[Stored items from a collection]
--------------------------------------------------

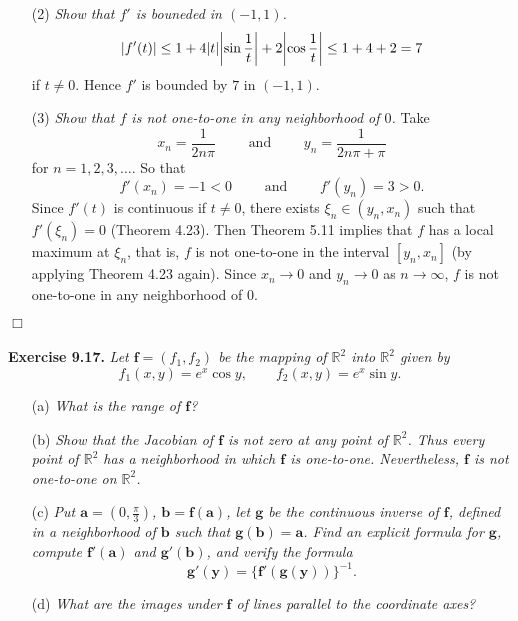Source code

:\documentclass{article}
\begin{document}
\begin{enumerate}
\item[(2)]
  \emph{Show that $f'$ is bouneded in $(-1,1)$.}
  \[
    \abs{f'(t)}
    \leq 1 + 4\abs{t}\abs{\sin\frac{1}{t}} + 2\abs{\cos\frac{1}{t}}
    \leq 1 + 4 + 2
    = 7
  \]
  if $t \neq 0$.
  Hence $f'$ is bounded by $7$ in $(-1,1)$.

\item[(3)]
  \emph{Show that $f$ is not one-to-one in any neighborhood of $0$.}
  Take
  \[
    x_n = \frac{1}{2n\pi}
    \qquad
    \text{ and }
    \qquad
    y_n = \frac{1}{2n\pi+\pi}
  \]
  for $n = 1,2,3,\ldots$.
  So that
  \[
    f'(x_n) = -1 < 0
    \qquad
    \text{ and }
    \qquad
    f'(y_n) = 3 > 0.
  \]
  Since $f'(t)$ is continuous if $t \neq 0$,
  there exists $\xi_n \in (y_n, x_n)$ such that $f'(\xi_n) = 0$ (Theorem 4.23).
  Then Theorem 5.11 implies that $f$ has a local maximum at $\xi_n$,
  that is, $f$ is not one-to-one in the interval $[y_n, x_n]$
  (by applying Theorem 4.23 again).
  Since $x_n \to 0$ and $y_n \to 0$ as $n \to \infty$,
  $f$ is not one-to-one in any neighborhood of $0$.
\end{enumerate}
$\Box$ \\\\






\textbf{Exercise 9.17.}
\emph{Let $\mathbf{f} = (f_1,f_2)$ be the mapping of $\mathbb{R}^2$ into $\mathbb{R}^2$
given by}
\[
  f_1(x,y) = e^x \cos y,
  \qquad
  f_2(x,y) = e^x \sin y.
\]
\begin{enumerate}
\item[(a)]
  \emph{What is the range of $\mathbf{f}$?}

\item[(b)]
  \emph{Show that the Jacobian of $\mathbf{f}$ is not zero at any point of $\mathbb{R}^2$.
  Thus every point of $\mathbb{R}^2$ has a neighborhood in which $\mathbf{f}$ is one-to-one.
  Nevertheless, $\mathbf{f}$ is not one-to-one on $\mathbb{R}^2$.}

\item[(c)]
  \emph{Put $\mathbf{a} = \left(0, \frac{\pi}{3}\right)$,
  $\mathbf{b} = \mathbf{f}(\mathbf{a})$, let $\mathbf{g}$ be the continuous inverse of $\mathbf{f}$,
  defined in a neighborhood of $\mathbf{b}$ such that $\mathbf{g}(\mathbf{b}) = \mathbf{a}$.
  Find an explicit formula for $\mathbf{g}$,
  compute $\mathbf{f}'(\mathbf{a})$ and $\mathbf{g}'(\mathbf{b})$,
  and verify the formula}
  \[
    \mathbf{g}'(\mathbf{y})
    = \{ \mathbf{f}'(\mathbf{g}(\mathbf{y})) \}^{-1}.
  \]

\item[(d)]
  \emph{What are the images under $\mathbf{f}$ of lines parallel to the coordinate axes?} \\
\end{enumerate}
\end{document}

--------------------------------------------------

### [WORK ORDER]
Where a record holds a picture, leave the picture out and restate the rest word for word.

### [YOUR SOLUTION]
Source code

:\documentclass{article}
\begin{document}
\begin{enumerate}
\item[(2)]
  \emph{Show that $f'$ is bouneded in $(-1,1)$.}
  \[
    \abs{f'(t)}
    \leq 1 + 4\abs{t}\abs{\sin\frac{1}{t}} + 2\abs{\cos\frac{1}{t}}
    \leq 1 + 4 + 2
    = 7
  \]
  if $t \neq 0$.
  Hence $f'$ is bounded by $7$ in $(-1,1)$.

\item[(3)]
  \emph{Show that $f$ is not one-to-one in any neighborhood of $0$.}
  Take
  \[
    x_n = \frac{1}{2n\pi}
    \qquad
    \text{ and }
    \qquad
    y_n = \frac{1}{2n\pi+\pi}
  \]
  for $n = 1,2,3,\ldots$.
  So that
  \[
    f'(x_n) = -1 < 0
    \qquad
    \text{ and }
    \qquad
    f'(y_n) = 3 > 0.
  \]
  Since $f'(t)$ is continuous if $t \neq 0$,
  there exists $\xi_n \in (y_n, x_n)$ such that $f'(\xi_n) = 0$ (Theorem 4.23).
  Then Theorem 5.11 implies that $f$ has a local maximum at $\xi_n$,
  that is, $f$ is not one-to-one in the interval $[y_n, x_n]$
  (by applying Theorem 4.23 again).
  Since $x_n \to 0$ and $y_n \to 0$ as $n \to \infty$,
  $f$ is not one-to-one in any neighborhood of $0$.
\end{enumerate}
$\Box$ \\\\






\textbf{Exercise 9.17.}
\emph{Let $\mathbf{f} = (f_1,f_2)$ be the mapping of $\mathbb{R}^2$ into $\mathbb{R}^2$
given by}
\[
  f_1(x,y) = e^x \cos y,
  \qquad
  f_2(x,y) = e^x \sin y.
\]
\begin{enumerate}
\item[(a)]
  \emph{What is the range of $\mathbf{f}$?}

\item[(b)]
  \emph{Show that the Jacobian of $\mathbf{f}$ is not zero at any point of $\mathbb{R}^2$.
  Thus every point of $\mathbb{R}^2$ has a neighborhood in which $\mathbf{f}$ is one-to-one.
  Nevertheless, $\mathbf{f}$ is not one-to-one on $\mathbb{R}^2$.}

\item[(c)]
  \emph{Put $\mathbf{a} = \left(0, \frac{\pi}{3}\right)$,
  $\mathbf{b} = \mathbf{f}(\mathbf{a})$, let $\mathbf{g}$ be the continuous inverse of $\mathbf{f}$,
  defined in a neighborhood of $\mathbf{b}$ such that $\mathbf{g}(\mathbf{b}) = \mathbf{a}$.
  Find an explicit formula for $\mathbf{g}$,
  compute $\mathbf{f}'(\mathbf{a})$ and $\mathbf{g}'(\mathbf{b})$,
  and verify the formula}
  \[
    \mathbf{g}'(\mathbf{y})
    = \{ \mathbf{f}'(\mathbf{g}(\mathbf{y})) \}^{-1}.
  \]

\item[(d)]
  \emph{What are the images under $\mathbf{f}$ of lines parallel to the coordinate axes?} \\
\end{enumerate}
\end{document}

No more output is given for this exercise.